Problem details:
Output only the lines below from the one holding "which is the" down to the one holding "Currently, it seems", both end lines included and every picture dropped.

--

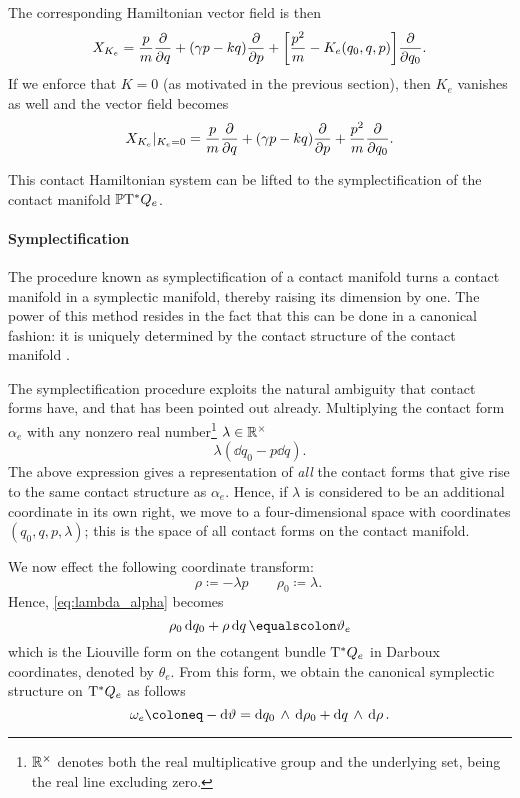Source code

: The corresponding Hamiltonian vector field is then
\begin{equation}
    X_{K_e} = \frac{p}{m}\pdv{}{q} + (\gamma p - kq) \pdv{}{p} + \qty[\frac{p^2}{m} - K_e(q_0, q, p)]\pdv{}{q_0}. 
    \label{eq:ham_vf_e}
\end{equation}
If we enforce that $K = 0$ (as motivated in the previous section), then $K_e$ vanishes as well and the vector field becomes 
\begin{equation}
    X_{K_e}\vert_{K_e = 0} = \frac{p}{m}\pdv{}{q} + (\gamma p - kq) \pdv{}{p} + \frac{p^2}{m}\pdv{}{q_0}.
    \label{eq:ham_vf_e_liouville}
\end{equation}

This contact Hamiltonian system can be lifted to the symplectification of the contact manifold $\mathbb{P}\mathrm{T}^* Q_e$.

\paragraph{Symplectification} The procedure known as symplectification of a contact manifold turns a contact manifold in a symplectic manifold, thereby raising its dimension by one. The power of this method resides in the fact that this can be done in a canonical fashion: it is uniquely determined by the contact structure of the contact manifold \cite{Arnold1989}.

The symplectification procedure exploits the natural ambiguity that contact forms have, and that has been pointed out already. Multiplying the contact form $\alpha_e$ with any nonzero real number\footnote
{
    $\mathbb{R}^\times$ denotes both the real multiplicative group and the underlying set, being the real line excluding zero. 
} $\lambda \in \mathbb{R}^\times$
\begin{equation}
    \lambda (\dd{q_0} - p \dd{q}). 
    \label{eq:lambda_alpha}
\end{equation}
The above expression gives a representation of \emph{all} the contact forms that give rise to the same contact structure as $\alpha_e$. Hence, if $\lambda$ is considered to be an additional coordinate in its own right, we move to a four-dimensional space with coordinates $(q_0, q, p, \lambda)$; this is the space of all contact forms on the contact manifold. 

We now effect the following coordinate transform:
$$ \rho \coloneq -\lambda p \qquad \rho_0 \coloneq \lambda. \ $$ 
Hence, \cref{eq:lambda_alpha} becomes 
\begin{equation}
    \rho_0\dd{q_0} + \rho \dd{q} \equalscolon \theta_e
    \label{eq:liouville_form_extended}
\end{equation}
which is the Liouville form on the cotangent bundle $\mathrm{T}^*Q_e$ in Darboux coordinates, denoted by $\theta_e$. From this form, we obtain the canonical symplectic structure on 
$\mathrm{T}^*Q_e$ as follows
\begin{equation}
    \omega_e \coloneq -\dd{\theta} = \wedgep{\dd{q_0}}{\dd{\rho_0}} + \wedgep{\dd{q}}{\dd{\rho}}.
    \label{eq:symplectic_form_extended}
\end{equation}

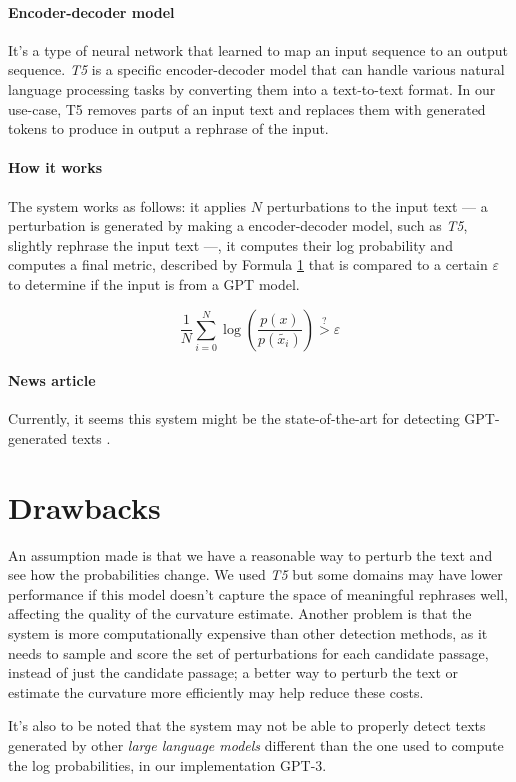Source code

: \paragraph{Encoder-decoder model}
It's a type of neural network that learned to map an input sequence to an output sequence. \textit{T5} is a specific encoder-decoder model that can handle various natural language processing tasks by converting them into a text-to-text format. In our use-case, T5 removes parts of an input text and replaces them with generated tokens to produce in output a rephrase of the input.

\paragraph{How it works}
The system works as follows: it applies $N$ perturbations to the input text --- a perturbation is generated by making a encoder-decoder model, such as \textit{T5}, slightly rephrase the input text ---, it computes their log probability and computes a final metric, described by Formula \ref{formula:logprobmetric} that is compared to a certain $\varepsilon$ to determine if the input is from a GPT model.

\begin{figure}[H]
	\centering
	\label{formula:logprobmetric}
	\begin{equation}
		\dfrac{1}{N} \sum_{i = 0}^{N}
		\log\left(
		\dfrac{p(x)}{p(\tilde{x_i})}
		\right)
		\stackrel{?}{>}
		\varepsilon
	\end{equation}
\end{figure}

\paragraph{News article}
Currently, it seems this system might be the state-of-the-art for detecting GPT-generated texts \cite{state-of-the-art-article}.

\section{Drawbacks}

An assumption made is that we have a reasonable way to perturb the text and see how the probabilities change. We used \textit{T5} but some domains may have lower performance if this model doesn't capture the space of meaningful rephrases well, affecting the quality of the curvature estimate. Another problem is that the system is more computationally expensive than other detection methods, as it needs to sample and score the set of perturbations for each candidate passage, instead of just the candidate passage; a better way to perturb the text or estimate the curvature more efficiently may help reduce these costs.

It's also to be noted that the system may not be able to properly detect texts generated by other \textit{large language models} different than the one used to compute the log probabilities, in our implementation GPT-3.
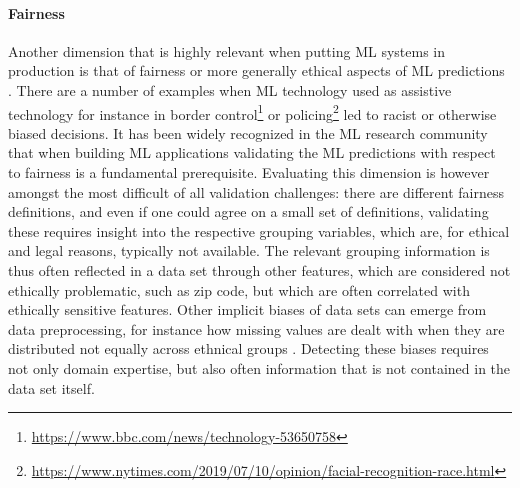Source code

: \paragraph{Fairness}
Another dimension that is highly relevant when putting ML systems in production is that of fairness or more generally ethical aspects of ML predictions \cite{Mehrabi2019}. There are a number of examples when ML technology used as assistive technology for instance in border control\footnote{\url{https://www.bbc.com/news/technology-53650758}} or policing\footnote{\url{https://www.nytimes.com/2019/07/10/opinion/facial-recognition-race.html}} led to racist or otherwise biased decisions. It has been widely recognized in the ML research community that when building ML applications validating the ML predictions with respect to fairness is a fundamental prerequisite. Evaluating this dimension is however amongst the most difficult of all validation  challenges: there are different fairness definitions, and even if one could agree on a small set of definitions, validating these requires insight into the respective grouping variables, which are, for ethical and legal reasons, typically not available. The relevant grouping information is thus often reflected in a data set through other features, which are considered not ethically problematic, such as zip code, but which are often correlated with ethically sensitive features. Other implicit biases of data sets can emerge from data preprocessing, for instance how missing values are dealt with when they are distributed not equally across ethnical groups \cite{Yang2020}. Detecting these biases requires not only domain expertise, but also often information that is not contained in the data set itself.



%
%

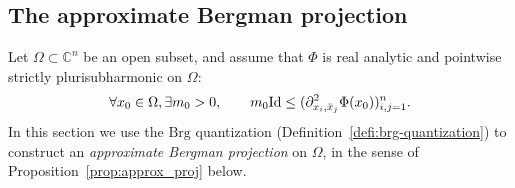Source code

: \documentclass{article}
\newcommand{\Brg}{\mathrm{Brg}}
\newcommand{\CM}{\mathbb{C}}
\begin{document}
\subsection{The approximate Bergman projection}

Let $\Omega\subset\CM^n$ be an open subset, and assume that $\Phi$ is
real analytic and pointwise strictly plurisubharmonic on $\Omega$:
\begin{equation}
  \forall x_0\in\Omega, \exists m_0>0, \qquad 
  m_0\textup{Id} \leq ( \partial^2_{x_i,
    \bar{x}_j} \Phi(x_0) )_{i, j=1}^n.
\end{equation}
In this section we use the $\Brg$ quantization
(Definition~\ref{defi:brg-quantization}) to construct an
\emph{approximate Bergman projection} on $\Omega$, in the sense of
Proposition~\ref{prop:approx_proj} below.
\end{document}
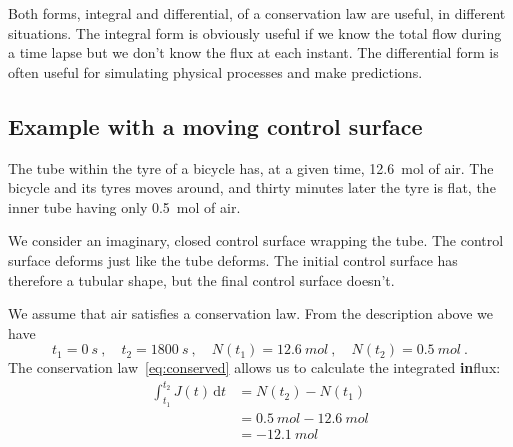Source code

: \documentclass[a4paper,12pt,%
onecolumn,oneside,titlepage,%
british%
]{memoir}
\newcommand*{\di}{\mathrm{d}}%
\renewcommand*{\|}[1][]{\nonscript\:#1\vert\nonscript\:\mathopen{}}
\newcommand*{\yN}{N}
\newcommand*{\yJ}{J}
\begin{document}
Both forms, integral and differential, of a conservation law are useful, in different situations. The integral form is obviously useful if we know the total flow during a time lapse but we don't know the flux at each instant. The differential form is often useful for simulating physical processes and make predictions.

\subsection{Example with a moving control surface}
\label{sec:example_conservation_moving}

%
The tube within the tyre of a bicycle has, at a given time, \qty{12.6}{mol} of air.
The bicycle and its tyres moves around, and thirty minutes later the tyre is flat, the inner tube having only \qty{0.5}{mol} of air.

We consider an imaginary, closed control surface wrapping the tube. The control surface deforms just like the tube deforms. The initial control surface has therefore a tubular shape, but the final control surface doesn't.

We assume that air satisfies a conservation law. From the description above we have
\begin{equation*}
  t_{1}=\qty{0}{s} \ ,\quad
  t_{2}=\qty{1800}{s} \ ,\quad
  \yN(t_{1})=\qty{12.6}{mol} \ ,\quad
  \yN(t_{2})=\qty{0.5}{mol} \ .
\end{equation*}
The conservation law~\eqref{eq:conserved} allows us to calculate the integrated \textbf{in}flux:
\begin{equation*}
  \begin{split}
    \int_{t_{1}}^{t_{2}}\!\!\yJ(t)\,\di t &= \yN(t_{2}) - \yN(t_{1})
    \\&= \qty{0.5}{mol} - \qty{12.6}{mol}
    \\&= \qty{-12.1}{mol}
  \end{split}
\end{equation*}
\end{document}
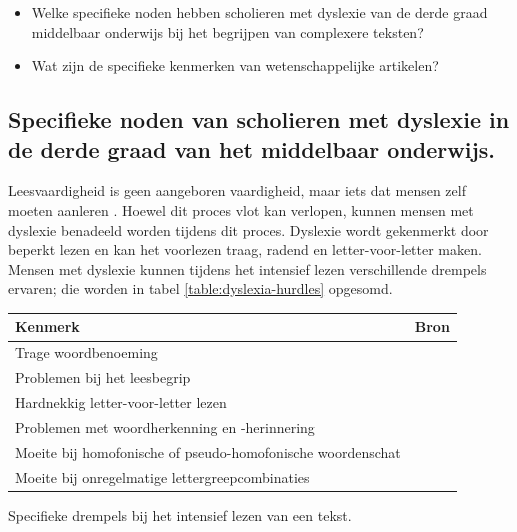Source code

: \begin{itemize}
	\item Welke specifieke noden hebben scholieren met dyslexie van de derde graad middelbaar onderwijs bij het begrijpen van complexere teksten?
	\item Wat zijn de specifieke kenmerken van wetenschappelijke artikelen?
\end{itemize}

\subsection{Specifieke noden van scholieren met dyslexie in de derde graad van het middelbaar onderwijs.}

Leesvaardigheid is geen aangeboren vaardigheid, maar iets dat mensen zelf moeten aanleren \autocite{Bonte2020, VanDerMeer2022}. Hoewel dit proces vlot kan verlopen, kunnen mensen met dyslexie benadeeld worden tijdens dit proces.  Dyslexie wordt gekenmerkt door beperkt lezen en kan het voorlezen traag, radend en letter-voor-letter maken. Mensen met dyslexie kunnen tijdens het intensief lezen verschillende drempels ervaren; die worden in tabel \ref{table:dyslexia-hurdles} opgesomd.

\begin{center}
	\begin{tabular}{ | m{10cm} | m{6cm} | } 
		\hline
		\textbf{Kenmerk} & \textbf{Bron} \\ 
		\hline
		Trage woordbenoeming &  \autocite{Bonte2020} \\
		\hline
		Problemen bij het leesbegrip & \autocite{Gala2016, Bonte2020} \\ 
		\hline
		Hardnekkig letter-voor-letter lezen & \autocite{Bonte2020, Zhang2021} \\ 
		\hline
		Problemen met woordherkenning en -herinnering & \autocite{Bonte2020} \\
		\hline
		Moeite bij homofonische of pseudo-homofonische woordenschat & \autocite{bibid} \\
		\hline
		Moeite bij onregelmatige lettergreepcombinaties & \textcite{Gala2016} \\
		\hline
	\end{tabular}
	\caption{Specifieke drempels bij het intensief lezen van een tekst.}
	\label{table:dyslexia-hurdles}
\end{center}

\medspace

--

Output for this task:
which is the Liouville form on the cotangent bundle $\mathrm{T}^*Q_e$ in Darboux coordinates, denoted by $\theta_e$. From this form, we obtain the canonical symplectic structure on 
$\mathrm{T}^*Q_e$ as follows
\begin{equation}
    \omega_e \coloneq -\dd{\theta} = \wedgep{\dd{q_0}}{\dd{\rho_0}} + \wedgep{\dd{q}}{\dd{\rho}}.
    \label{eq:symplectic_form_extended}
\end{equation}

Source code

: \paragraph{Encoder-decoder model}
It's a type of neural network that learned to map an input sequence to an output sequence. \textit{T5} is a specific encoder-decoder model that can handle various natural language processing tasks by converting them into a text-to-text format. In our use-case, T5 removes parts of an input text and replaces them with generated tokens to produce in output a rephrase of the input.

\paragraph{How it works}
The system works as follows: it applies $N$ perturbations to the input text --- a perturbation is generated by making a encoder-decoder model, such as \textit{T5}, slightly rephrase the input text ---, it computes their log probability and computes a final metric, described by Formula \ref{formula:logprobmetric} that is compared to a certain $\varepsilon$ to determine if the input is from a GPT model.

\begin{figure}[H]
	\centering
	\label{formula:logprobmetric}
	\begin{equation}
		\dfrac{1}{N} \sum_{i = 0}^{N}
		\log\left(
		\dfrac{p(x)}{p(\tilde{x_i})}
		\right)
		\stackrel{?}{>}
		\varepsilon
	\end{equation}
\end{figure}

\paragraph{News article}
Currently, it seems this system might be the state-of-the-art for detecting GPT-generated texts \cite{state-of-the-art-article}.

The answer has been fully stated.